And unlike other parts of the ‘five pillars’ plan the Coalition took to the 2013 election, it would take a special kind of incompetence to stuff up this sector (tourism is one of the five ‘services’ pillars, with the other four being manufacturing, agriculture, education and research, and mining).

But that is an important point, given that we’ve seen such incompetence once before.

In 2006 M&C Saatchi created a major global marketing campaign for Tourism Australia featuring Lara Bingle asking the world “where the bloody hell are you?”

The resounding reply was “stepping onto a plane headed somewhere else”.

Though the $180 million campaign was initially hailed as a success, it quickly dawned on the incoming Rudd government that numbers of tourists coming to Australia had fallen and ‘Brand Australia’ was flagging in the global tourism stakes.

From being the ‘most valuable country brand’ in the world in 2008, it gradually slipped to sixth place by 2012-13 in the FutureBrand Country Brand Index.
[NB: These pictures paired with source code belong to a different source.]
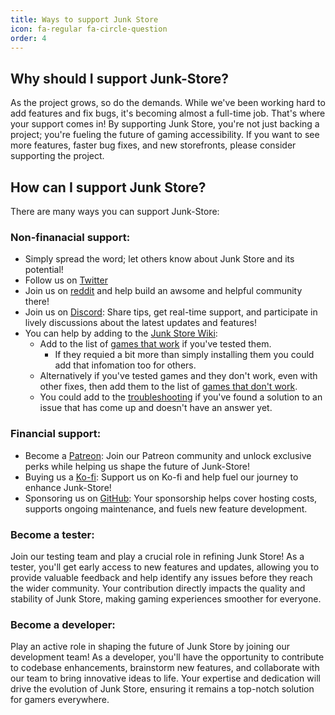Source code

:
 ```yaml
---
title: Ways to support Junk Store
icon: fa-regular fa-circle-question
order: 4
---
```


## Why should I support Junk-Store?
As the project grows, so do the demands. While we've been working hard to add features and fix bugs, it's becoming almost a full-time job. That's where your support comes in! By supporting Junk Store, you're not just backing a project; you're fueling the future of gaming accessibility. If you want to see more features, faster bug fixes, and new storefronts, please consider supporting the project.

## How can I support Junk Store?
There are many ways you can support Junk-Store:

### Non-finanacial support:
 * Simply spread the word; let others know about Junk Store and its potential!
 * Follow us on [Twitter](https://twitter.com/JunkStore4deck)
 * Join us on [reddit](https://www.reddit.com/r/JunkStore/) and help build an awsome and helpful community there!
 * Join us on [Discord](https://discord.gg/XMq4pCV4): Share tips, get real-time support, and participate in lively discussions about the latest updates and features!
 * You can help by adding to the [Junk Store Wiki](https://github.com/ebenbruyns/junkstore/wiki): 
   * Add to the list of [games that work](https://github.com/ebenbruyns/junkstore/wiki/Games-known-to-work) if you've tested them.
     * If they requied a bit more than simply installing them you could add that infomation too for others.
   * Alternatively if you've tested games and they don't work, even with other fixes, then add them to the list of [games that don't work](https://github.com/ebenbruyns/junkstore/wiki/Games-that-don't-work).
   * You could add to the [troubleshooting](https://github.com/ebenbruyns/junkstore/wiki/Troubleshooting) if you've found a solution to an issue that has come up and doesn't have an answer yet.

### Financial support:
 * Become a [Patreon](https://www.patreon.com/junkstore/membership): Join our Patreon community and unlock exclusive perks while helping us shape the future of Junk-Store!
 * Buying us a [Ko-fi](https://ko-fi.com/junkstore): Support us on Ko-fi and help fuel our journey to enhance Junk-Store!
 * Sponsoring us on [GitHub](https://github.com/sponsors/ebenbruyns): Your sponsorship helps cover hosting costs, supports ongoing maintenance, and fuels new feature development.

### Become a tester:
Join our testing team and play a crucial role in refining Junk Store! As a tester, you'll get early access to new features and updates, allowing you to provide valuable feedback and help identify any issues before they reach the wider community. Your contribution directly impacts the quality and stability of Junk Store, making gaming experiences smoother for everyone.

### Become a developer:
Play an active role in shaping the future of Junk Store by joining our development team! As a developer, you'll have the opportunity to contribute to codebase enhancements, brainstorm new features, and collaborate with our team to bring innovative ideas to life. Your expertise and dedication will drive the evolution of Junk Store, ensuring it remains a top-notch solution for gamers everywhere.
Without Bingle-style blunder, however, the structural forces driving Australian tourism make continued growth virtually assured.

Assured, yes, but we could do much better. The industry thinks another major marketing push is needed – not so much in the Bingle mold, but more in line with the highly effective Paul Hogan ‘put another shrimp on the barbie’ campaign that ran between 1984 and 1990.

But who could dazzle overseas audiences with Hogan’s understated humour?

Clive Palmer, perhaps, saying he’ll slip another dozen shrimps on the barbie?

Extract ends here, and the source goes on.